What you are asked to do: Among the entries below, find each line holding "quantidade" and return it.

Recorded data:
*** Begin section ***
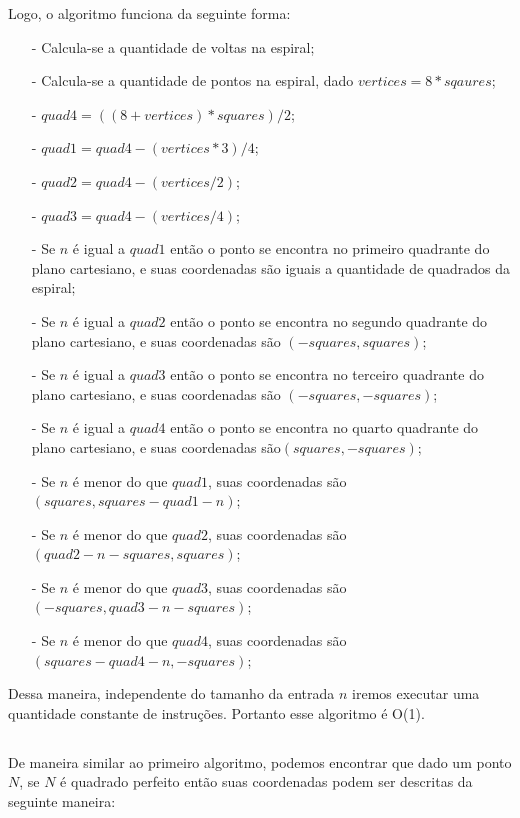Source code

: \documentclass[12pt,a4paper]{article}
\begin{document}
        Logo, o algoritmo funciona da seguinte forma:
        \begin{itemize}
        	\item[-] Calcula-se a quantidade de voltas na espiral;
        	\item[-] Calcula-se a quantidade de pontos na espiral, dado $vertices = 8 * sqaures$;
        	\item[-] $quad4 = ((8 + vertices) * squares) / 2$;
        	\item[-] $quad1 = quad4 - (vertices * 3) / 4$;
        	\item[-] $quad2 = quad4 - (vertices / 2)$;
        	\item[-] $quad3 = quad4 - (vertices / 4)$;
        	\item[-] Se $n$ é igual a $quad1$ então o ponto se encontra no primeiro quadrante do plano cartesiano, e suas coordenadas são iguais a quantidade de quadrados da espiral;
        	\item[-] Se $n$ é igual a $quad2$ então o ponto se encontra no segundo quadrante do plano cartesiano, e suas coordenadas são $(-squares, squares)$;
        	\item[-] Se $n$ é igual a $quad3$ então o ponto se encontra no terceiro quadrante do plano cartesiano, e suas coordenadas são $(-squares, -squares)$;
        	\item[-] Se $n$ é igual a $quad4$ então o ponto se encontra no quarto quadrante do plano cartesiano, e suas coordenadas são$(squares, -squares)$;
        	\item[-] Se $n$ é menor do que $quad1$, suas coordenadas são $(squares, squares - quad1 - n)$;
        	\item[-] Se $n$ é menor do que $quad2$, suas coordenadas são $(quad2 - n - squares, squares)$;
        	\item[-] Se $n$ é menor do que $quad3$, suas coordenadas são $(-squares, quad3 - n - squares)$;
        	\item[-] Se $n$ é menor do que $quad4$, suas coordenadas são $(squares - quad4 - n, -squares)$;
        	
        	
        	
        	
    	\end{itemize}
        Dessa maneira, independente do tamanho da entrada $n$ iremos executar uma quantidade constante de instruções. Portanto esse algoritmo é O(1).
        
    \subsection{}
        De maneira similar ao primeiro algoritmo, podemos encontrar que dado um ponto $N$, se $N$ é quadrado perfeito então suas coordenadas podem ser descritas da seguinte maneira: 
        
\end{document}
*** End section ***
Exercise output:
        	\item[-] Calcula-se a quantidade de voltas na espiral;
        	\item[-] Calcula-se a quantidade de pontos na espiral, dado $vertices = 8 * sqaures$;
        	\item[-] Se $n$ é igual a $quad1$ então o ponto se encontra no primeiro quadrante do plano cartesiano, e suas coordenadas são iguais a quantidade de quadrados da espiral;
        Dessa maneira, independente do tamanho da entrada $n$ iremos executar uma quantidade constante de instruções. Portanto esse algoritmo é O(1).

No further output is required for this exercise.